The challenge with identifying PII is that dozens of data elements are potential personal identifiers. In addition, government websites like the GDPR's information portal that provide PII data descriptions and examples use language that is intentionally vague as to not limit data elements to a predefined set. Because each of the regulatory frameworks may provide different interpretations of PII, it is best to consult an expert in that specific set of privacy controls.
From a PII perspective, data anonymization is the process of obscuring information in a manner that prevents it from uniquely identifying an individual. Anonymization reduces the risk of accidental disclosure of PII data, and if a data breach does occur, the stolen information will be of no use to attackers.
As far as meeting regulations, anonymized data is considered non-personal data as individuals cannot be identified by it.
The ultimate goal of anonymization is to remove the chances of PII exposing an individual while retaining the value of the information to the organization. There is a fine line between anonymizing data and destroying its ability to provide meaningful business insights.
Data anonymization key to PII privacy
To properly protect PII data, businesses must develop a strategic program that defines the roles, rules, processes and best practices the organization will follow to ensure the safety, quality and proper use of its PII data. The program's goal is to provide a blueprint of controls that ensures the effective management of PII data at the enterprise level.
The inputs are standard IT community data anonymization best practices as well as corporate, industry-specific and governmental regulatory framework specifications and controls.
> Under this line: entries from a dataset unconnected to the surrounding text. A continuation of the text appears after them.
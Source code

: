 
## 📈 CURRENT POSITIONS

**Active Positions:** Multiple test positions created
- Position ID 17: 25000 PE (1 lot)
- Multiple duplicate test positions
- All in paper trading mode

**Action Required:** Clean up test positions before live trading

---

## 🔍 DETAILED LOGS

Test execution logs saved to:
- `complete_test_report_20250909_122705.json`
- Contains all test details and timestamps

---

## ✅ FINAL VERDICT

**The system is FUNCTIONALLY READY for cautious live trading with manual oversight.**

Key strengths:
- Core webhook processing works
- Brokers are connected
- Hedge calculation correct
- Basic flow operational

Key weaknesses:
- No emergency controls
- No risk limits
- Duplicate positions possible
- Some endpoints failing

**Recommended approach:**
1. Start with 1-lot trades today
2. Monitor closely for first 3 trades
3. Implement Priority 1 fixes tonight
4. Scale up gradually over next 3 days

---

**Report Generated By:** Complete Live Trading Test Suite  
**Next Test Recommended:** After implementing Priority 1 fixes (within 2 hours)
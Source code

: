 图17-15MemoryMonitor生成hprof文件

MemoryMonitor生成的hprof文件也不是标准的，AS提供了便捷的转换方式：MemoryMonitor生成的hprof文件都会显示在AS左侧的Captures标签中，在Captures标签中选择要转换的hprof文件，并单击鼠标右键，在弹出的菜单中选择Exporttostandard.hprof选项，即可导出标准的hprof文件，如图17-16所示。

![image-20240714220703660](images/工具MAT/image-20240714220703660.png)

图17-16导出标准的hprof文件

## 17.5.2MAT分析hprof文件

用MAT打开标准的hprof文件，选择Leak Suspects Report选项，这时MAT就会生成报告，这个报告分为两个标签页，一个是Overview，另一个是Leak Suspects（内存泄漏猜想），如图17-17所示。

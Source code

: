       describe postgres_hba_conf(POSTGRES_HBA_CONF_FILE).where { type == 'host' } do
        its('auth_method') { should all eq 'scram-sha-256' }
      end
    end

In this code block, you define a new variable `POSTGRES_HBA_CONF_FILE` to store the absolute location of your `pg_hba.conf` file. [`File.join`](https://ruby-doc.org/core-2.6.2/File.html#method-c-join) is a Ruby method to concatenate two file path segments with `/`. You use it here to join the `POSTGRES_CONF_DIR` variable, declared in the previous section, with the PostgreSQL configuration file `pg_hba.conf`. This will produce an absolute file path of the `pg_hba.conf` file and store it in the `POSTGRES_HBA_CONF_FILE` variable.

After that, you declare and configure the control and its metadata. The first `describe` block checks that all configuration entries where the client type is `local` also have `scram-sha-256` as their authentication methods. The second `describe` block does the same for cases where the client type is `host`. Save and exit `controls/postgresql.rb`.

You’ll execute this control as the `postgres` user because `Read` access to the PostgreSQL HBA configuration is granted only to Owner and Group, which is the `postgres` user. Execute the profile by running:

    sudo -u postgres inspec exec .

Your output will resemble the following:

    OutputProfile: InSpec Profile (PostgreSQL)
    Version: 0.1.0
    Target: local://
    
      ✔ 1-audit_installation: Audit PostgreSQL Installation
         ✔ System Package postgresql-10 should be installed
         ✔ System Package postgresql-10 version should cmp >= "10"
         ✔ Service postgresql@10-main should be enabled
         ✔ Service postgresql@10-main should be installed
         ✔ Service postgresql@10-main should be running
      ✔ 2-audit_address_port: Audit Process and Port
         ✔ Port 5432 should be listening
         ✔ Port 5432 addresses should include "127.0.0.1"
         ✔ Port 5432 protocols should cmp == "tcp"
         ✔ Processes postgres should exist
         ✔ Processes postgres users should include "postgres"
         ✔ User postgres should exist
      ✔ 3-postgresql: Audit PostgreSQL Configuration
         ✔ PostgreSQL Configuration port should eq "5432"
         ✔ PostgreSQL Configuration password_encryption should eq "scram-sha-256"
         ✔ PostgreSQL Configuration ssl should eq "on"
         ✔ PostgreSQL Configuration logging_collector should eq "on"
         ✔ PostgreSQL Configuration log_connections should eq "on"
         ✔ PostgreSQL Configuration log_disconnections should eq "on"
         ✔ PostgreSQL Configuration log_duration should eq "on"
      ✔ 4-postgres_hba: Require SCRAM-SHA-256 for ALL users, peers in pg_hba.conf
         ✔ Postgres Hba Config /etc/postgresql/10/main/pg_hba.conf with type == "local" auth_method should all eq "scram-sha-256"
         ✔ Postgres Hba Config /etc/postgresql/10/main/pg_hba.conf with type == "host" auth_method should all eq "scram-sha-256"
The program should be a joint business and IT initiative with both departments playing equally important roles.
One of the outputs should be a documented a set of technology-agnostic controls that have universal application across the organization. Those controls must include a set of robust data anonymization policies and procedures.
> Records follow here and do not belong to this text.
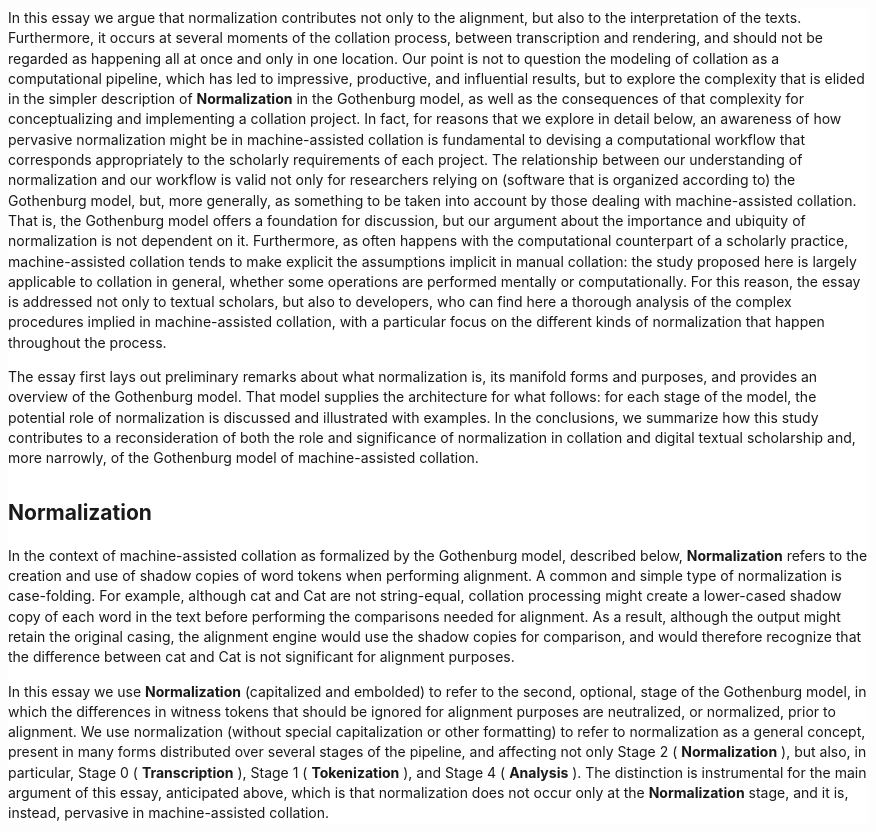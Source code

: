 In this essay we argue that normalization contributes not only to the alignment, but also to the interpretation of the texts. Furthermore, it occurs at several moments of the collation process, between transcription and rendering, and should not be regarded as happening all at once and only in one location. Our point is not to question the modeling of collation as a computational pipeline, which has led to impressive, productive, and influential results, but to explore the complexity that is elided in the simpler description of  **Normalization**  in the Gothenburg model, as well as the consequences of that complexity for conceptualizing and implementing a collation project. In fact, for reasons that we explore in detail below, an awareness of how pervasive normalization might be in machine-assisted collation is fundamental to devising a computational workflow that corresponds appropriately to the scholarly requirements of each project. The relationship between our understanding of normalization and our workflow is valid not only for researchers relying on (software that is organized according to) the Gothenburg model, but, more generally, as something to be taken into account by those dealing with machine-assisted collation. That is, the Gothenburg model offers a foundation for discussion, but our argument about the importance and ubiquity of normalization is not dependent on it. Furthermore, as often happens with the computational counterpart of a scholarly practice, machine-assisted collation tends to make explicit the assumptions implicit in manual collation: the study proposed here is largely applicable to collation in general, whether some operations are performed mentally or computationally. For this reason, the essay is addressed not only to textual scholars, but also to developers, who can find here a thorough analysis of the complex procedures implied in machine-assisted collation, with a particular focus on the different kinds of normalization that happen throughout the process.
  
The essay first lays out preliminary remarks about what normalization is, its manifold forms and purposes, and provides an overview of the Gothenburg model. That model supplies the architecture for what follows: for each stage of the model, the potential role of normalization is discussed and illustrated with examples. In the conclusions, we summarize how this study contributes to a reconsideration of both the role and significance of normalization in collation and digital textual scholarship and, more narrowly, of the Gothenburg model of machine-assisted collation.
  
  

## Normalization
  
In the context of machine-assisted collation as formalized by the Gothenburg model, described below,  **Normalization**  refers to the creation and use of shadow copies of word tokens when performing alignment. A common and simple type of normalization is case-folding. For example, although cat and Cat are not string-equal, collation processing might create a lower-cased shadow copy of each word in the text before performing the comparisons needed for alignment. As a result, although the output might retain the original casing, the alignment engine would use the shadow copies for comparison, and would therefore recognize that the difference between cat and Cat is not significant for alignment purposes.
  
In this essay we use  **Normalization**  (capitalized and embolded) to refer to the second, optional, stage of the Gothenburg model, in which the differences in witness tokens that should be ignored for alignment purposes are neutralized, or normalized, prior to alignment. We use normalization (without special capitalization or other formatting) to refer to normalization as a general concept, present in many forms distributed over several stages of the pipeline, and affecting not only Stage 2 ( **Normalization** ), but also, in particular, Stage 0 ( **Transcription** ), Stage 1 ( **Tokenization** ), and Stage 4 ( **Analysis** ). The distinction is instrumental for the main argument of this essay, anticipated above, which is that normalization does not occur only at the  **Normalization**  stage, and it is, instead, pervasive in machine-assisted collation.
A crucial component of protecting any sensitive information is to develop an enterprise-wide awareness program. IT departments can't protect PII on their own. All business and operational groups that interact with PII must become actively involved, and management buy-in is essential.
You can't anonymize data you don't know about
Before developing policies and procedures, buying products or implementing manual data anonymization processes, identify all potential PII data elements in your organization. The larger your environment, the more susceptible your organization will be to storing unidentified PII data.
This isn't an easy task. Most data including PII doesn't sit idle. Once a data element is created, it quickly spreads to reports, dashboards and other data stores across an organization.
Ensuring a person's continuous anonymity throughout an enterprise is inherently fluid by its nature. In other words: things change. Data audits and continuous feedback from IT and business personnel that interact with PII will help to identify potential issues.
Data anonymization products
From products that specifically focus on data anonymization best practices to enterprise-wide offerings that provide a wide range of data security features, there is wealth of software solutions available. The larger an organization is, the more important these tools become. Based on the amount of data your organization stores, you may need to purchase a product or two to properly identify and safeguard sensitive PII data assets.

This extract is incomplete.